AOL Pledges Women Will Make Up 50 Percent of Leadership by 2020by
CEO Tim Armstrong plans for equal pay and recruiting changes
Gender diversity goal is 10 years sooner than others have set
AOL Inc. Chief Executive Officer Tim Armstrong set a goal to have women represent 50 percent of the organization’s leadership by 2020, joining a push by corporate America to make the top ranks of executives more fully reflect the population.
The company, which was acquired by Verizon Communications Inc. in 2015, is also targeting equal pay by 2020, Armstrong said Tuesday in an interview on Bloomberg TV from the Makers Conference in Rancho Palos Verdes, California. More than 30 executives from companies like LinkedIn Corp., Nordstrom Inc. and Bank of America Corp. have committed to complete gender equality by 2030. Armstrong’s goal is 10 years sooner than that.
“It is a bold goal, but we will figure it out,” Armstrong said. “We will figure out how to do it and our employees are engaged and excited.” The goal will include executives in the top four levels of the company, AOL said.

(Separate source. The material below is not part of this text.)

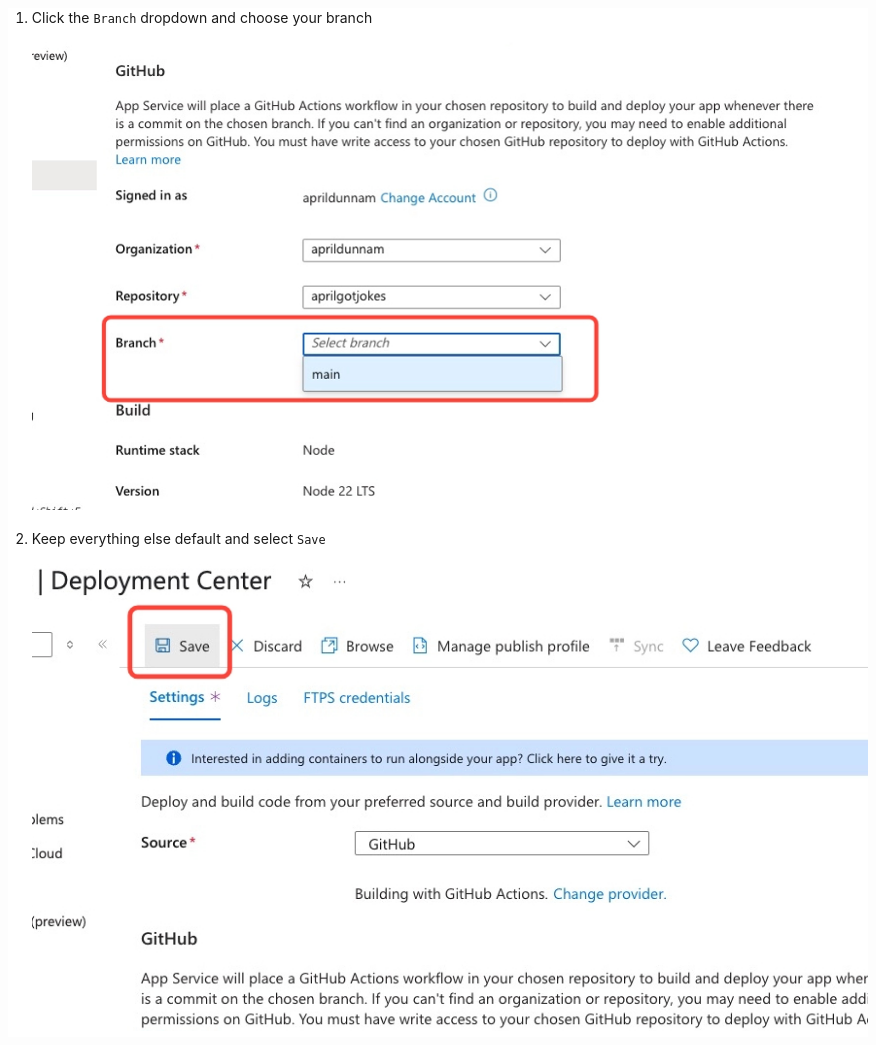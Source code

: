 1. Click the `Branch` dropdown and choose your branch

    ![Select Branch](/assets/githubbranch.png)

1. Keep everything else default and select `Save`

    ![Save](/assets/githubsave.png)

Analysts have said diversity helps companies get better returns and more talented recruits. A study released by McKinsey & Co. found that gender-diverse companies are 15 percent more likely to outperform those with low diversity.
Armstrong said the process will start with overhauling AOL’s recruiting process and putting steps in place for female executives to advance within the company.